- Work required
The expected response is an exact repetition of every record, with images excluded.

(Saved data entries)
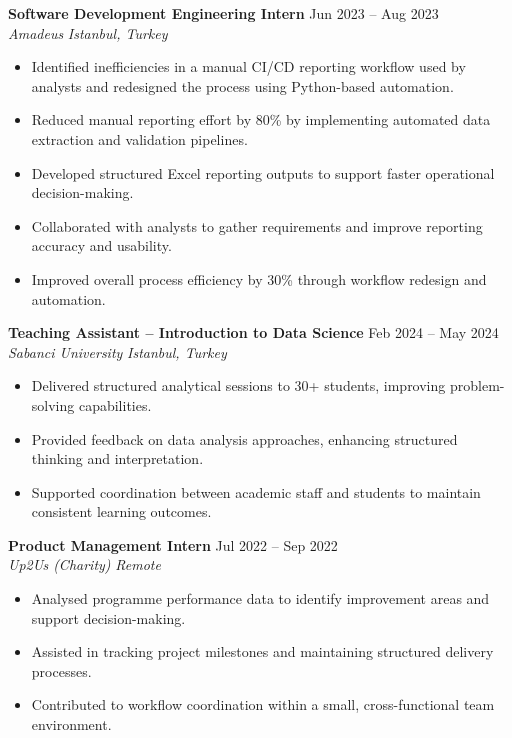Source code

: \documentclass[11pt, a4paper]{article}
\newcommand{\entry}[4]{
  \noindent\textbf{#1} \hfill {\footnotesize #2} \\
  \textit{#3} \hfill \textit{#4}
  \vspace{4pt}
}
\begin{document}
\vspace{6pt}

\entry{Software Development Engineering Intern}{Jun 2023 -- Aug 2023}
{Amadeus}{Istanbul, Turkey}

\begin{itemize}[noitemsep, topsep=0pt, leftmargin=1.5em]
    \item Identified inefficiencies in a manual CI/CD reporting workflow used by analysts and redesigned the process using Python-based automation.
    \item Reduced manual reporting effort by 80\% by implementing automated data extraction and validation pipelines.
    \item Developed structured Excel reporting outputs to support faster operational decision-making.
    \item Collaborated with analysts to gather requirements and improve reporting accuracy and usability.
    \item Improved overall process efficiency by 30\% through workflow redesign and automation.
\end{itemize}

\vspace{6pt}

\entry{Teaching Assistant -- Introduction to Data Science}{Feb 2024 -- May 2024}
{Sabanci University}{Istanbul, Turkey}

\begin{itemize}[noitemsep, topsep=0pt, leftmargin=1.5em]
    \item Delivered structured analytical sessions to 30+ students, improving problem-solving capabilities.
    \item Provided feedback on data analysis approaches, enhancing structured thinking and interpretation.
    \item Supported coordination between academic staff and students to maintain consistent learning outcomes.
\end{itemize}

\vspace{6pt}

\entry{Product Management Intern}{Jul 2022 -- Sep 2022}
{Up2Us (Charity)}{Remote}

\begin{itemize}[noitemsep, topsep=0pt, leftmargin=1.5em]
    \item Analysed programme performance data to identify improvement areas and support decision-making.
    \item Assisted in tracking project milestones and maintaining structured delivery processes.
    \item Contributed to workflow coordination within a small, cross-functional team environment.
\end{itemize}
\end{document}
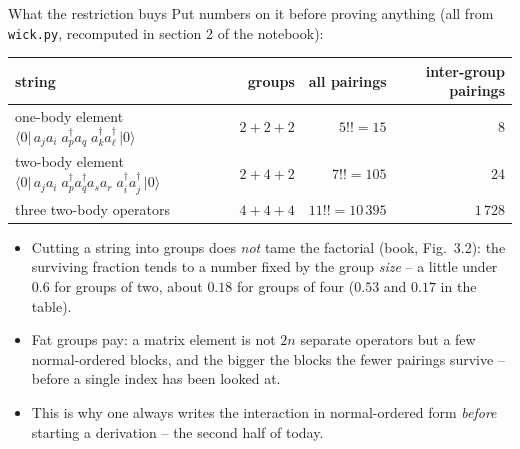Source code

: \documentclass[aspectratio=169,10pt]{beamer}
\newcommand{\ket}[1]{\vert #1\rangle}
\newcommand{\bra}[1]{\langle #1\vert}
\begin{document}
\begin{frame}{What the restriction buys}
  \small
  Put numbers on it before proving anything (all from \texttt{wick.py}, recomputed in section 2 of the notebook):
  \begin{center}
  \renewcommand{\arraystretch}{1.2}
  \begin{tabular}{lrrr}
    \toprule
    string & groups & all pairings & inter-group pairings\\
    \midrule
    one-body element $\bra{0}\,a_ja_i\;a_p^{\dagger}a_q\;a_k^{\dagger}a_\ell^{\dagger}\,\ket{0}$ & $2+2+2$ & $5!!=15$ & $8$\\
    two-body element $\bra{0}\,a_ja_i\;a_p^{\dagger}a_q^{\dagger}a_sa_r\;a_i^{\dagger}a_j^{\dagger}\,\ket{0}$ & $2+4+2$ & $7!!=105$ & $24$\\
    three two-body operators & $4+4+4$ & $11!!=10\,395$ & $1\,728$\\
    \bottomrule
  \end{tabular}
  \end{center}
  \begin{itemize}
    \item Cutting a string into groups does \emph{not} tame the factorial (book, Fig.~3.2): the surviving fraction tends to a number fixed by the group \emph{size} -- a little under $0.6$ for groups of two, about $0.18$ for groups of four ($0.53$ and $0.17$ in the table).
    \item \alert{Fat groups pay}: a matrix element is not $2n$ separate operators but a few normal-ordered blocks, and the bigger the blocks the fewer pairings survive -- before a single index has been looked at.
    \item This is why one always writes the interaction in normal-ordered form \emph{before} starting a derivation -- the second half of today.
  \end{itemize}
\end{frame}
\end{document}
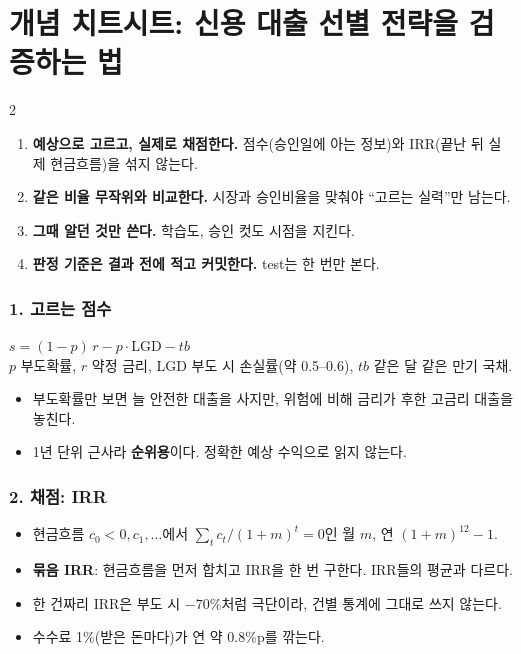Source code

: \chapter{개념 치트시트: 신용 대출 선별 전략을 검증하는 법}
\begingroup\small{}\setlength{\columnsep}{6mm}

\raggedcolumns
\titlespacing*{\subsection}{0pt}{6pt}{2pt}
\begin{multicols}{2}\raggedright\small

\begin{keybox}[딱 이것만]
\begin{enumerate}
\item \textbf{예상으로 고르고, 실제로 채점한다.} 점수(승인일에 아는 정보)와 IRR(끝난 뒤 실제 현금흐름)을 섞지 않는다.
\item \textbf{같은 비율 무작위와 비교한다.} 시장과 승인비율을 맞춰야 ``고르는 실력''만 남는다.
\item \textbf{그때 알던 것만 쓴다.} 학습도, 승인 컷도 시점을 지킨다.
\item \textbf{판정 기준은 결과 전에 적고 커밋한다.} test는 한 번만 본다.
\end{enumerate}
\end{keybox}

\subsection*{1. 고르는 점수}
\begin{formulabox}[기대수익 점수]
$s=(1-p)\,r-p\cdot\mathrm{LGD}-tb$\\
$p$ 부도확률, $r$ 약정 금리, LGD 부도 시 손실률(약 0.5--0.6), $tb$ 같은 달 같은 만기 국채.
\end{formulabox}
\begin{itemize}
\item 부도확률만 보면 늘 안전한 대출을 사지만, 위험에 비해 금리가 후한 고금리 대출을 놓친다.
\item 1년 단위 근사라 \textbf{순위용}이다. 정확한 예상 수익으로 읽지 않는다.
\end{itemize}

\subsection*{2. 채점: IRR}
\begin{itemize}
\item 현금흐름 $c_0<0, c_1, \ldots$에서 $\sum_t c_t/(1+m)^t=0$인 월 $m$, 연 $(1+m)^{12}-1$.
\item \textbf{묶음 IRR}: 현금흐름을 먼저 합치고 IRR을 한 번 구한다. IRR들의 평균과 다르다.
\item 한 건짜리 IRR은 부도 시 $-70\%$처럼 극단이라, 건별 통계에 그대로 쓰지 않는다.
\item 수수료 1\%(받은 돈마다)가 연 약 0.8\%p를 깎는다.
\end{itemize}


\end{multicols}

- Result of the exercise
Source code

: \documentclass[11pt, a4paper]{article}
\newcommand{\entry}[4]{
  \noindent\textbf{#1} \hfill {\footnotesize #2} \\
  \textit{#3} \hfill \textit{#4}
  \vspace{4pt}
}
\begin{document}
\vspace{6pt}

\entry{Software Development Engineering Intern}{Jun 2023 -- Aug 2023}
{Amadeus}{Istanbul, Turkey}

\begin{itemize}[noitemsep, topsep=0pt, leftmargin=1.5em]
    \item Identified inefficiencies in a manual CI/CD reporting workflow used by analysts and redesigned the process using Python-based automation.
    \item Reduced manual reporting effort by 80\% by implementing automated data extraction and validation pipelines.
    \item Developed structured Excel reporting outputs to support faster operational decision-making.
    \item Collaborated with analysts to gather requirements and improve reporting accuracy and usability.
    \item Improved overall process efficiency by 30\% through workflow redesign and automation.
\end{itemize}

\vspace{6pt}

\entry{Teaching Assistant -- Introduction to Data Science}{Feb 2024 -- May 2024}
{Sabanci University}{Istanbul, Turkey}

\begin{itemize}[noitemsep, topsep=0pt, leftmargin=1.5em]
    \item Delivered structured analytical sessions to 30+ students, improving problem-solving capabilities.
    \item Provided feedback on data analysis approaches, enhancing structured thinking and interpretation.
    \item Supported coordination between academic staff and students to maintain consistent learning outcomes.
\end{itemize}

\vspace{6pt}

\entry{Product Management Intern}{Jul 2022 -- Sep 2022}
{Up2Us (Charity)}{Remote}

\begin{itemize}[noitemsep, topsep=0pt, leftmargin=1.5em]
    \item Analysed programme performance data to identify improvement areas and support decision-making.
    \item Assisted in tracking project milestones and maintaining structured delivery processes.
    \item Contributed to workflow coordination within a small, cross-functional team environment.
\end{itemize}
\end{document}
Source code

: \documentclass[aspectratio=169,10pt]{beamer}
\newcommand{\ket}[1]{\vert #1\rangle}
\newcommand{\bra}[1]{\langle #1\vert}
\begin{document}
\begin{frame}{What the restriction buys}
  \small
  Put numbers on it before proving anything (all from \texttt{wick.py}, recomputed in section 2 of the notebook):
  \begin{center}
  \renewcommand{\arraystretch}{1.2}
  \begin{tabular}{lrrr}
    \toprule
    string & groups & all pairings & inter-group pairings\\
    \midrule
    one-body element $\bra{0}\,a_ja_i\;a_p^{\dagger}a_q\;a_k^{\dagger}a_\ell^{\dagger}\,\ket{0}$ & $2+2+2$ & $5!!=15$ & $8$\\
    two-body element $\bra{0}\,a_ja_i\;a_p^{\dagger}a_q^{\dagger}a_sa_r\;a_i^{\dagger}a_j^{\dagger}\,\ket{0}$ & $2+4+2$ & $7!!=105$ & $24$\\
    three two-body operators & $4+4+4$ & $11!!=10\,395$ & $1\,728$\\
    \bottomrule
  \end{tabular}
  \end{center}
  \begin{itemize}
    \item Cutting a string into groups does \emph{not} tame the factorial (book, Fig.~3.2): the surviving fraction tends to a number fixed by the group \emph{size} -- a little under $0.6$ for groups of two, about $0.18$ for groups of four ($0.53$ and $0.17$ in the table).
    \item \alert{Fat groups pay}: a matrix element is not $2n$ separate operators but a few normal-ordered blocks, and the bigger the blocks the fewer pairings survive -- before a single index has been looked at.
    \item This is why one always writes the interaction in normal-ordered form \emph{before} starting a derivation -- the second half of today.
  \end{itemize}
\end{frame}
\end{document}
Source code

: \chapter{개념 치트시트: 신용 대출 선별 전략을 검증하는 법}
\begingroup\small{}\setlength{\columnsep}{6mm}

\raggedcolumns
\titlespacing*{\subsection}{0pt}{6pt}{2pt}
\begin{multicols}{2}\raggedright\small

\begin{keybox}[딱 이것만]
\begin{enumerate}
\item \textbf{예상으로 고르고, 실제로 채점한다.} 점수(승인일에 아는 정보)와 IRR(끝난 뒤 실제 현금흐름)을 섞지 않는다.
\item \textbf{같은 비율 무작위와 비교한다.} 시장과 승인비율을 맞춰야 ``고르는 실력''만 남는다.
\item \textbf{그때 알던 것만 쓴다.} 학습도, 승인 컷도 시점을 지킨다.
\item \textbf{판정 기준은 결과 전에 적고 커밋한다.} test는 한 번만 본다.
\end{enumerate}
\end{keybox}

\subsection*{1. 고르는 점수}
\begin{formulabox}[기대수익 점수]
$s=(1-p)\,r-p\cdot\mathrm{LGD}-tb$\\
$p$ 부도확률, $r$ 약정 금리, LGD 부도 시 손실률(약 0.5--0.6), $tb$ 같은 달 같은 만기 국채.
\end{formulabox}
\begin{itemize}
\item 부도확률만 보면 늘 안전한 대출을 사지만, 위험에 비해 금리가 후한 고금리 대출을 놓친다.
\item 1년 단위 근사라 \textbf{순위용}이다. 정확한 예상 수익으로 읽지 않는다.
\end{itemize}

\subsection*{2. 채점: IRR}
\begin{itemize}
\item 현금흐름 $c_0<0, c_1, \ldots$에서 $\sum_t c_t/(1+m)^t=0$인 월 $m$, 연 $(1+m)^{12}-1$.
\item \textbf{묶음 IRR}: 현금흐름을 먼저 합치고 IRR을 한 번 구한다. IRR들의 평균과 다르다.
\item 한 건짜리 IRR은 부도 시 $-70\%$처럼 극단이라, 건별 통계에 그대로 쓰지 않는다.
\item 수수료 1\%(받은 돈마다)가 연 약 0.8\%p를 깎는다.
\end{itemize}


\end{multicols}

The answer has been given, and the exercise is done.